Planning convener Cllr Ian Perry praised the tenacity of both campaign groups in what was a “divisive issue” but said the concerns raised were “insufficient” to derail the application.
He said: “It was clearly a divisive issue and a difficult decision for the committee to reach. Despite being a very ambitious scheme, we decided that the concerns raised were insufficient for us not to grant the application and that they were outweighed by the development’s potential economic and other community benefits.
“I recognise that campaigners against the development will be disappointed by the decision. It is, however, important to concentrate on the facts and guidelines we are obliged to follow when considering such an application.”
Don’t, don’t you want me . . to go quicker?
THEY fanned their faces with leaflets as the packed chamber roasted.

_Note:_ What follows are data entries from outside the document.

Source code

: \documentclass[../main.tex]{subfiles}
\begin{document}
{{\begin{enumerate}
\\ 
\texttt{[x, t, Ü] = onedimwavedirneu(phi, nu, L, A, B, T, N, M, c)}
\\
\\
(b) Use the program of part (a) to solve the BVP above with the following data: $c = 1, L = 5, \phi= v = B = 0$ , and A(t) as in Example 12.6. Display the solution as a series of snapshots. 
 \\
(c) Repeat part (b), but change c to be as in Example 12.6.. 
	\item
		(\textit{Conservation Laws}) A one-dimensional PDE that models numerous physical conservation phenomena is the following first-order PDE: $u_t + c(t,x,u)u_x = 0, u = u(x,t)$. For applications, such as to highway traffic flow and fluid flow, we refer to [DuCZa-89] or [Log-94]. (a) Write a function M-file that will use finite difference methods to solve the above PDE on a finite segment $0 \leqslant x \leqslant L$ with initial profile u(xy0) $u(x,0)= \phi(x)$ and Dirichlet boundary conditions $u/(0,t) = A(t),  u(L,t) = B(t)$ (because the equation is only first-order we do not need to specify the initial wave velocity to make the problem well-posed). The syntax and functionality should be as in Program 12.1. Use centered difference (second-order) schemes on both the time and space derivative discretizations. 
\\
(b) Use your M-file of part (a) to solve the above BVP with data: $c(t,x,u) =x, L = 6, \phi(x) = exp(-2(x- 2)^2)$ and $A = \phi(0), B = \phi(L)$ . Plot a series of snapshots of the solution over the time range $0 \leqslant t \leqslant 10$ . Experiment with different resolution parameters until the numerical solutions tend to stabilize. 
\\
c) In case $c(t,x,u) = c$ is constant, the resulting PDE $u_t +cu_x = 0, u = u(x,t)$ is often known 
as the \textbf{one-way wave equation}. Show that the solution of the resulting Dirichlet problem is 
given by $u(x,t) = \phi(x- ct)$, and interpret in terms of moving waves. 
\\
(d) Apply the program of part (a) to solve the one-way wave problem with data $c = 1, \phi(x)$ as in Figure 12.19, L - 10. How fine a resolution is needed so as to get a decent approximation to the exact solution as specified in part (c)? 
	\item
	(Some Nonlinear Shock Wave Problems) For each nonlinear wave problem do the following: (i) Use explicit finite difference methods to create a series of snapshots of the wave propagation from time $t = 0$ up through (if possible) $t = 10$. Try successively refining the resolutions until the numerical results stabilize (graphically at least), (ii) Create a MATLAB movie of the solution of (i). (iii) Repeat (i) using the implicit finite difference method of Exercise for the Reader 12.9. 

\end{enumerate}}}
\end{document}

As the gallery cooled themselves, planning bods picked over the merits of a controversial plan to construct a new stadium for Edinburgh Accies Rugby Club – complete with function suite and room for nine shops.
The Dean of Guild Court Room wilted as discussions ran into the third hour. There was brief respite as jubilant singing from the High Street poured through the open windows.
A two-man Fringe ensemble had unwittingly lifted the stifling mood by harmonising Don’t You Want Me by the Human League a capella on the cobbles below.
A long and rambling rant by former lord provost Eric Milligan, above – who perhaps failed to notice the growing weariness around him – was met by tuts and groans.
As he chronicled what seemed like 150 years of Scottish Rugby history, the gallery revolted. A slow hand clap was launched which nearly saw the public ejected but served to sharpen Councillor Milligan’s focus.